Our lab is currently funded by several agencies. For past funding, please see below.

ERC Consolidator Grant

Robust, Explainable Deep Networks in Computer Vision

Our research lab is supported in a significant part through an ERC Consolidator Grant.

This ERC-funded project is concerned with the development of more robust and explainable deep learning models. Particular goals include bridging the domain gap in images and increasing user trust, e.g., in the context of autonomous driving.

Funding duration: 2020 – 2025

Deep learning approaches, mostly in the form of convolutional neural networks (CNNs), have taken the field of computer vision by storm. While the progress in recent years has been astounding, it would be dangerous to believe that important problems in computer vision are close to being solved. Many canonical deep networks for vision tasks ranging from image understanding to 3D reconstruction or motion estimation perform incredibly well “”on dataset“”, i.e.~in the very setting in which they have been trained. The generalization to novel, related scenarios is still lacking, however. Moreover, large amounts of labeled data are required for training, which are not available in all potential application areas. In addition, the majority of deep networks in computer vision show deficiencies in terms of explainability. That is, the role of network components is often opaque and most deep networks in vision do not output reliable quantifications of the uncertainty of the prediction, limiting the comprehension by users. In this project, we aim to significantly advance deep networks in computer vision toward improved robustness and explainability. To that end, we will investigate structured network architectures, probabilistic methods, and hybrid generative/discriminative models, all with the goal of increasing robustness and gaining explainability. This is accompanied by research on how to assess robustness and aspects of explainability via appropriate datasets and metrics. While we aim to develop a toolbox that is as independent of specific tasks as possible, the work program is grounded in concrete vision problems to monitor progress. We specifically consider the challenges of 3D scene analysis from images and video, including tasks such as panoptic segmentation, 3D reconstruction, and motion estimation. We expect the project to have significant impact in applications of computer vision where robustness is key, data is limited, and user trust is paramount.


The Adaptive Mind

Website: The Adaptive Mind

Funding duration: 2021-2025


The Third Wave of Artificial Intelligence

Researchers at Darmstadt University of Technology want to pioneer a new era in the development of artificial intelligence (AI): These AI systems will acquire human-like communication and thinking skills, recognize and classify new situations, and adapt to them autonomously. The novel AI systems will not only be able to learn, but they will also grasp facts and link them to forms of abstract thinking. They will draw logical conclusions and make contextual decisions and learn from them again. This new future perspective is referred to as the “third wave of AI” in reference to the two previous developmental thrusts in artificial intelligence.

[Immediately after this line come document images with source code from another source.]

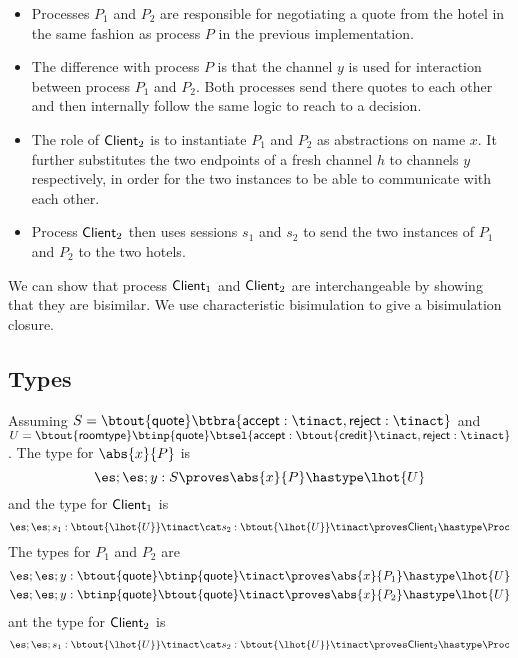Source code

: \begin{itemize}
	\item	Processes $P_1$ and $P_2$ are responsible for negotiating a quote from the
		hotel in the same fashion as process $P$ in the previous implementation.

	\item	The difference with process $P$ is that the channel $y$ is used for
		interaction between process $P_1$ and $P_2$. Both processes send
		there quotes to each other and then internally follow the same
		logic to reach to a decision.

	\item	The role of $\mathsf{Client}_2$ is to instantiate $P_1$ and $P_2$ as abstractions
		on name $x$. It further substitutes
		the two endpoints of a fresh channel $h$ to channels $y$ respectively,
		in order for the two instances to be able to communicate with each other.

	\item	Process $\mathsf{Client}_2$ then uses sessions $s_1$ and $s_2$ to send the two
		instances of $P_1$ and $P_2$ to the two hotels.
\end{itemize}

We can show that process $\mathsf{Client}_1$ and $\mathsf{Client}_2$
are interchangeable by showing that they are bisimilar.
We use characteristic bisimulation to give a bisimulation
closure.
%

\subsection{Types}

Assuming $S = \btout{\Quote} \btbra{\accept: \tinact, \reject: \tinact}$ and
$U = \btout{\rtype} \btinp{\Quote} \btsel{\accept: \btout{\creditc} \tinact, \reject: \tinact }$.
The type for $\abs{x}{P}$ is
%
\[
	\es; \es; y: S \proves \abs{x}{P} \hastype \lhot{U}
\]
%
\noi and the type for $\mathsf{Client}_1$ is
%
\[
	\es; \es; s_1: \btout{\lhot{U}} \tinact \cat s_2: \btout{\lhot{U}} \tinact \proves \Client_1 \hastype \Proc
\]
%
The types for $P_1$ and $P_2$ are
%
\begin{eqnarray*}
	\es; \es; y: \btout{\Quote} \btinp{\Quote} \tinact \proves \abs{x}{P_1} \hastype \lhot{U}\\
	\es; \es; y: \btinp{\Quote} \btout{\Quote} \tinact \proves \abs{x}{P_2} \hastype \lhot{U}
\end{eqnarray*}
%
\noi ant the type for $\mathsf{Client}_2$ is
%
\[
	\es; \es; s_1: \btout{\lhot{U}} \tinact \cat s_2: \btout{\lhot{U}} \tinact \proves \Client_2 \hastype \Proc
\]
%
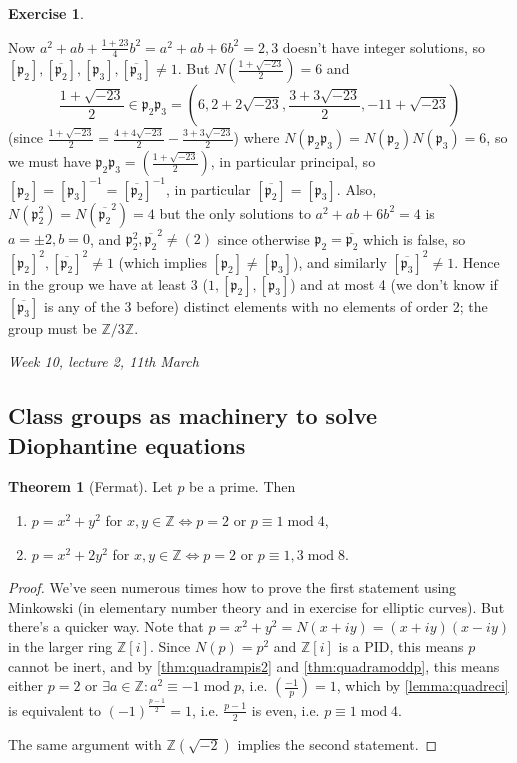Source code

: \documentclass{article}
\newcommand{\Z}{\mathbb{Z}}
\newcommand{\Mod}{\operatorname{mod}}
\newcommand{\ip}{\mathfrak{p}}
\theoremstyle{definition}
\newtheorem{thm}[defn]{Theorem}
\newtheorem{exe}[defn]{Exercise}
\begin{document}
\begin{exe}
\begin{enumerate}
Now $a^2+ab+\frac{1+23}{4}b^2=a^2+ab+6b^2=2,3$ doesn't have integer solutions, so $[\ip_2],[\overline{\ip_2}],[\ip_3],[\overline{\ip_3}]\neq 1$. But $N\left(\frac{1+\sqrt{-23}}{2}\right)=6$ and
\[
\frac{1+\sqrt{-23}}{2}\in\ip_2\ip_3=\left(6,2+2\sqrt{-23},\frac{3+3\sqrt{-23}}{2},-11+\sqrt{-23}\right)
\]
(since $\frac{1+\sqrt{-23}}{2}=\frac{4+4\sqrt{-23}}{2}-\frac{3+3\sqrt{-23}}{2}$)
where $N(\ip_2\ip_3)=N(\ip_2)N(\ip_3)=6$, so we must have $\ip_2\ip_3=\left(\frac{1+\sqrt{-23}}{2}\right)$, in particular principal, so $[\ip_2]=[\ip_3]^{-1}=[\overline{\ip_2}]^{-1}$, in particular $[\overline{\ip_2}]=[\ip_3]$. Also, $N(\ip_2^2)=N(\overline{\ip_2}^2)=4$ but the only solutions to $a^2+ab+6b^2=4$ is $a=\pm 2,b=0$, and $\ip_2^2,\overline{\ip_2}^2\neq (2)$ since otherwise $\ip_2=\overline{\ip_2}$ which is false, so $[\ip_2]^2,[\overline{\ip_2}]^2\neq 1$ (which implies $[\ip_2]\neq [\ip_3]$), and similarly $[\overline{\ip_3}]^2\neq 1$. Hence in the group we have at least 3 ($1,[\ip_2],[\ip_3]$) and at most 4 (we don't know if $[\overline{\ip_3}]$ is any of the 3 before) distinct elements with no elements of order 2; the group must be $\Z/3\Z$.
\end{enumerate}
\end{exe}

\begin{flushright}
\textit{Week 10, lecture 2, 11th March}
\end{flushright}

\subsection{Class groups as machinery to solve Diophantine equations}
\begin{thm}[Fermat]
Let $p$ be a prime. Then
\begin{enumerate}
\item $p=x^2+y^2$ for $x,y\in\Z\iff p=2$ or $p\equiv 1\Mod 4$,
\item $p=x^2+2y^2$ for $x,y\in\Z\iff p=2$ or $p\equiv 1,3\Mod 8$.
\end{enumerate}
\end{thm}
\begin{proof}
We've seen numerous times how to prove the first statement using Minkowski (in elementary number theory and in exercise for elliptic curves). But there's a quicker way. Note that $p=x^2+y^2=N(x+iy)=(x+iy)(x-iy)$ in the larger ring $\Z[i]$. Since $N(p)=p^2$ and $\Z[i]$ is a PID, this means $p$ cannot be inert, and by \ref{thm:quadrampis2} and \ref{thm:quadramoddp}, this means either $p=2$ or $\exists a\in\Z:a^2\equiv -1\Mod p$, i.e. $\left(\frac{-1}{p}\right)=1$, which by \ref{lemma:quadreci} is equivalent to $(-1)^{\frac{p-1}{2}}=1$, i.e. $\frac{p-1}{2}$ is even, i.e. $p\equiv 1\Mod 4$.

The same argument with $\Z\left(\sqrt{-2}\right)$ implies the second statement.
\end{proof}
\end{document}
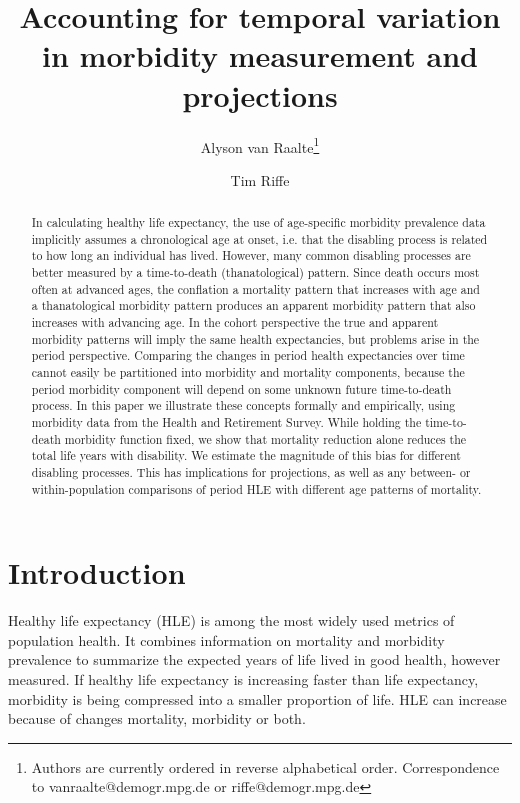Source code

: \documentclass[11pt,oneside,a4paper]{article} %
\begin{document}
\title{Accounting for temporal variation in morbidity measurement
and projections}

\author[1]{Alyson van Raalte\thanks{Authors are currently ordered in reverse
alphabetical order. Correspondence to vanraalte@demogr.mpg.de or
riffe@demogr.mpg.de}}
\author[1]{Tim Riffe}


\maketitle

\begin{abstract}
In calculating healthy life expectancy, the use of age-specific morbidity
prevalence data implicitly assumes a chronological age at onset, i.e. that the
disabling process is related to how long an individual has lived. However, many
common disabling processes are better measured by a time-to-death
(thanatological) pattern.
Since death occurs most often at advanced ages, the conflation a mortality
pattern that increases with age and a thanatological morbidity pattern produces
an apparent morbidity pattern that also increases with advancing age. In the
cohort perspective the true and apparent morbidity patterns will imply the same
health expectancies, but problems arise in the period perspective. Comparing the
changes in period health expectancies over time cannot easily be partitioned
into morbidity and mortality components, because the period morbidity component
will depend on some unknown future time-to-death process. In this paper we
illustrate these concepts formally and empirically, using morbidity data from
the Health and Retirement Survey. While holding the time-to-death morbidity
function fixed, we show that mortality reduction alone reduces the total life
years with disability. We estimate the magnitude of this bias for different
disabling processes. This has implications for projections, as well as any
between- or within-population comparisons of period HLE with different age patterns of mortality.
\end{abstract}

\newpage
\section{Introduction}

Healthy life expectancy (HLE) is among the most widely used metrics of population health. It combines information on mortality and morbidity prevalence to summarize the expected years of life lived in good health, however measured. If healthy life expectancy is increasing faster than life expectancy, morbidity is being compressed into a smaller proportion of life. HLE can increase because of changes mortality, morbidity or both. 
\end{document}
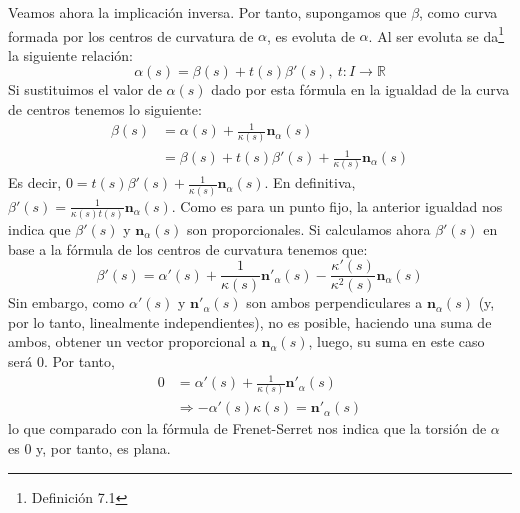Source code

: Veamos ahora la implicación inversa. Por tanto, supongamos que $\beta$, como curva formada por los centros de curvatura de $\alpha$, es
evoluta de $\alpha$. Al ser evoluta se da\footnote{Definición 7.1\cite{sanjurjo}} la siguiente relación:
\[
\alpha\left( s \right) = \beta\left( s \right) + t\left( s \right)
\beta'\left( s \right),\ t: I \rightarrow \mathbb{R}
\]
Si sustituimos el valor de $\alpha\left( s \right)$ dado por esta fórmula en la
igualdad de la curva de centros tenemos lo siguiente:
\begin{align*}
    \beta\left( s \right) &= \alpha\left( s \right) + \frac{1}{\kappa\left( s
    \right)} \mathbf{n}_{\alpha}\left( s \right)\\
    &= \beta\left( s \right) + t\left( s \right) \beta'\left( s
    \right) + \frac{1}{\kappa\left( s \right)} \mathbf{n}_{\alpha}\left( s \right)
\end{align*}
Es decir, $0 = t\left( s \right)\beta'\left( s \right) +
\frac{1}{\kappa\left( s \right)} \mathbf{n}_{\alpha}\left( s \right)$. En
definitiva, $\beta'\left( s \right) = \frac{1}{\kappa\left( s \right)
t\left( s \right)} \mathbf{n}_{\alpha}\left( s \right)$. Como es para
un punto fijo, la anterior igualdad nos indica que $\beta'\left( s \right)$ y
$\mathbf{n}_{\alpha}\left( s \right)$ son proporcionales. %
Si calculamos ahora $\beta'\left( s \right)$ en base a la fórmula de los centros de curvatura
tenemos que:
\[
\beta'\left( s \right) = \alpha'\left( s \right) + \frac{1}{\kappa\left( s
\right)} \mathbf{n}'_{\alpha}\left( s \right) - \frac{\kappa'\left( s
\right)}{\kappa^2\left( s \right)} \mathbf{n}_{\alpha}\left( s \right)
\]
Sin embargo, como $\alpha'\left( s \right)$ y $\mathbf{n}'_{\alpha}\left( s
\right)$ son ambos perpendiculares a $\mathbf{n}_{\alpha}\left( s \right)$ (y,
por lo tanto, linealmente independientes), no es posible, haciendo una suma de
ambos, obtener un vector proporcional a $\mathbf{n}_{\alpha}\left( s \right)$,
luego, su suma en este caso será $0$. Por tanto,
\begin{align*}
    0 &= \alpha'\left( s \right) + \frac{1}{\kappa\left( s
\right)}\mathbf{n}'_{\alpha}\left( s \right)\\
      &\Rightarrow -\alpha'\left( s \right) \kappa\left( s \right) =
      \mathbf{n}'_{\alpha}\left( s \right)
\end{align*}
lo que comparado con la fórmula de Frenet-Serret nos indica que la torsión de
$\alpha$ es $0$ y, por tanto, es plana.
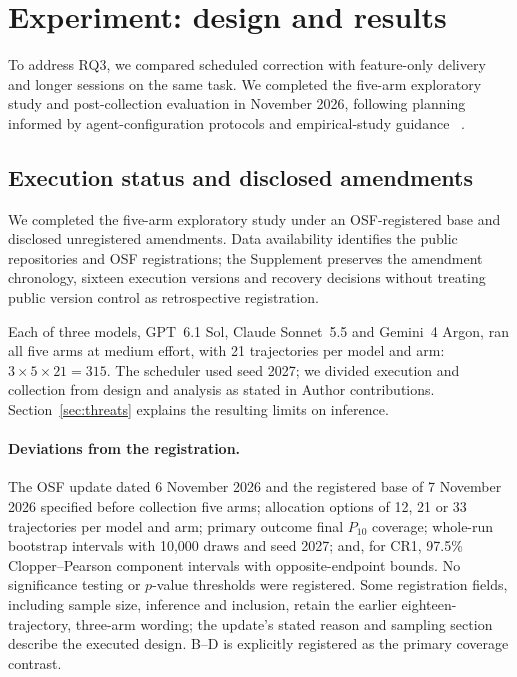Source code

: \section{Experiment: design and results}\label{sec:experiment}

To address RQ3, we compared scheduled correction with feature-only delivery
and longer sessions on the same task. We completed the five-arm exploratory study and post-collection evaluation in November 2026, following planning informed by
agent-configuration protocols and empirical-study guidance
~\cite{lulla2026protocol,baltes2026guidelines,wohlin2012experimentation}.

\subsection{Execution status and disclosed amendments}\label{sec:studyexecution}

We completed the five-arm exploratory study under an OSF-registered base
and disclosed unregistered amendments. Data availability identifies the public
repositories and OSF registrations; the Supplement preserves the amendment chronology,
sixteen execution versions and recovery decisions without treating public
version control as retrospective registration.

Each of three models, GPT~6.1 Sol, Claude Sonnet~5.5 and Gemini~4 Argon,
ran all five arms at medium effort, with 21 trajectories per model and arm:
$3\times5\times21=315$. The scheduler used seed 2027; we divided execution and collection from design and analysis as stated in Author contributions. Section~\ref{sec:threats} explains the resulting
limits on inference.

\paragraph{Deviations from the registration.}
The OSF update dated 6 November 2026 and the registered base of
7 November 2026 specified before collection five arms; allocation options
of 12, 21 or 33 trajectories per model and arm; primary outcome final
$P_{10}$ coverage; whole-run bootstrap intervals with 10,000 draws and
seed 2027; and, for CR1, 97.5\% Clopper--Pearson component intervals
with opposite-endpoint bounds. No significance testing or $p$-value
thresholds were registered.
Some registration fields, including sample size, inference and inclusion,
retain the earlier eighteen-trajectory, three-arm wording; the update's
stated reason and sampling section describe the executed design.
B--D is explicitly registered as the primary coverage contrast.

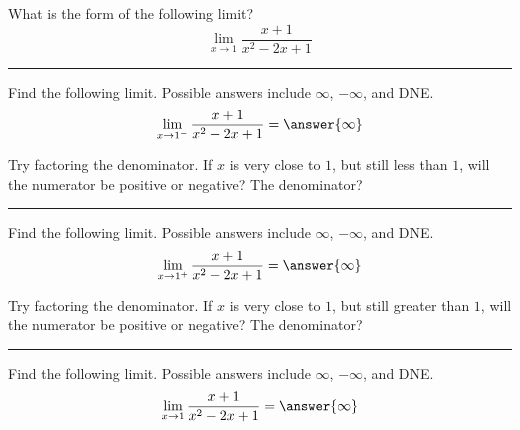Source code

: \documentclass{ximera}
\author{Bobby Ramsey}
\begin{document}

\begin{exercise}


What is the form of the following limit?
	\[ \lim_{x\to1} \frac{x+1}{x^2-2x+1}\]

	\begin{multipleChoice}
	\end{multipleChoice}
	\noindent\rule[0.5ex]{\linewidth}{0.2pt}

	\begin{exercise}
		Find the following limit.  Possible answers include $\infty$, $-\infty$, and DNE.
		\[ \lim_{x\to1^-}\frac{x+1}{x^2-2x+1} = \answer{\infty} \]
		\begin{hint} Try factoring the denominator.   If $x$ is very close to $1$, but still less than $1$, will the numerator be positive or negative?  The denominator?\end{hint}
		\noindent\rule[0.5ex]{\linewidth}{0.2pt}
	
		\begin{exercise}
			Find the following limit.  Possible answers include $\infty$, $-\infty$, and DNE.
			\[ \lim_{x\to1^+}\frac{x+1}{x^2-2x+1} = \answer{\infty} \]
			\begin{hint} Try factoring the denominator.   If $x$ is very close to $1$, but still greater than $1$, will the numerator be positive or negative?  The denominator?\end{hint}
			\noindent\rule[0.5ex]{\linewidth}{0.2pt}
			
			\begin{exercise}
				Find the following limit.  Possible answers include $\infty$, $-\infty$, and DNE.
				\[ \lim_{x\to1}\frac{x+1}{x^2-2x+1} = \answer{\infty} \]
			\end{exercise}
		\end{exercise}
	\end{exercise}
\end{exercise}
\end{document}
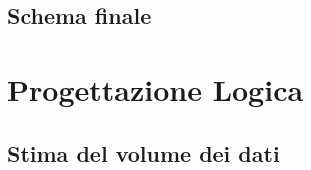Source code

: \documentclass[a4paper, 12pt]{report}
\begin{document}
\section{Schema finale}

\chapter{Progettazione Logica}

\section{Stima del volume dei dati}
\end{document}

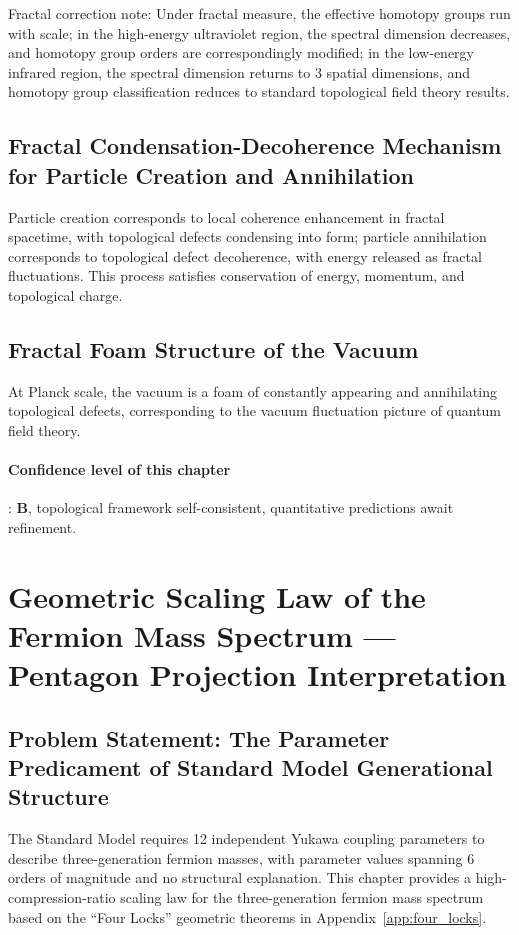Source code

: \documentclass[12pt,a4paper,twocolumn]{article}
\begin{document}
Fractal correction note: Under fractal measure, the effective homotopy groups run with scale; in the high-energy ultraviolet region, the spectral dimension decreases, and homotopy group orders are correspondingly modified; in the low-energy infrared region, the spectral dimension returns to 3 spatial dimensions, and homotopy group classification reduces to standard topological field theory results.

\subsection{Fractal Condensation-Decoherence Mechanism for Particle Creation and Annihilation}
Particle creation corresponds to local coherence enhancement in fractal spacetime, with topological defects condensing into form; particle annihilation corresponds to topological defect decoherence, with energy released as fractal fluctuations. This process satisfies conservation of energy, momentum, and topological charge.

\subsection{Fractal Foam Structure of the Vacuum}
At Planck scale, the vacuum is a foam of constantly appearing and annihilating topological defects, corresponding to the vacuum fluctuation picture of quantum field theory.

\paragraph{Confidence level of this chapter}: \textbf{B}, topological framework self-consistent, quantitative predictions await refinement.

\section{Geometric Scaling Law of the Fermion Mass Spectrum --- Pentagon Projection Interpretation}
\label{sec:fermion_mass}

\subsection{Problem Statement: The Parameter Predicament of Standard Model Generational Structure}
The Standard Model requires 12 independent Yukawa coupling parameters to describe three-generation fermion masses, with parameter values spanning 6 orders of magnitude and no structural explanation. This chapter provides a high-compression-ratio scaling law for the three-generation fermion mass spectrum based on the ``Four Locks'' geometric theorems in Appendix~\ref{app:four_locks}.
\end{document}
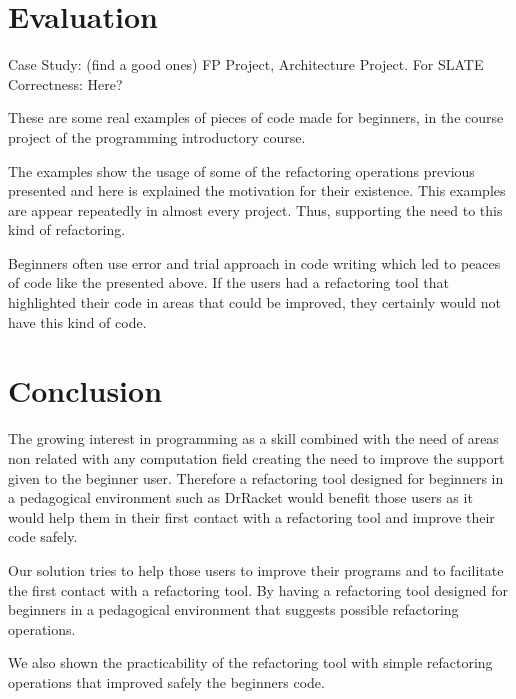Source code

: \section{Evaluation} %
Case Study: (find a good ones) FP Project, Architecture Project. For SLATE
Correctness: Here?


These are some real examples of pieces of code made for beginners, in the course
project of the programming introductory course.


The examples show the usage of some of the refactoring operations previous presented
and here is explained the motivation for their existence.
This examples are appear repeatedly in almost every project.
Thus, supporting the need to this kind of refactoring.

Beginners often use error and trial approach in code writing which led %
to peaces of code like the presented above.
If the users had a refactoring tool that highlighted their code in areas that
could be improved, they certainly would not have this kind of code.


\section{Conclusion}



The growing interest in programming as a skill combined with the need of areas
non related with any computation field creating the need to improve the support
given to the beginner user. %
Therefore a refactoring tool designed for beginners in a pedagogical environment such as DrRacket %
 would benefit those users as it would help them in their first contact with a
 refactoring tool and improve their code safely. %

Our solution tries to help those users to improve their programs and to facilitate
the first contact with a refactoring tool.
By having a refactoring tool designed for beginners in a pedagogical environment
that suggests possible refactoring operations.

We also shown the practicability of the refactoring tool with simple refactoring operations
that improved safely the beginners code.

Funding duration: 2021 – 2025


Explainable models for human and artificial intelligence

The LOEWE Research Cluster WhiteBox is aimed at developing methods at the intersection between Cognitive Science and AI to make human and artificial intelligence more understandable.

Funding duration: 2021 – 2024

Until a few years ago, intelligent systems such as robots and digital voice assistants had to be tailored towards narrow and specific tasks and contexts. Such systems needed to be programmed and fine tuned by experts. But, recent developments in artificial intelligence have led to a paradigm shift: instead of explicitly representing knowledge about all information processing steps at time of development, machines are endowed with the ability to learn. With the help of machine learning it is possible to leverage large amounts of data samples, which hopefully transfer to new situations via pattern matching. Groundbreaking achievements in performance have been obtained over the last years with deep neural networks, whose functionality is inspired by the structure of the human brain. A large number of artificial neurons interconnected and organized in layers process input data under large computational costs. Although experts understand the inner working of such systems, as they have designed the learning algorithms, often they are not able to explain or predict the system’s intelligent behavior due to its complexity. Such systems end up as blackboxes raising the question of how such systems’ decisions can be understood and trusted.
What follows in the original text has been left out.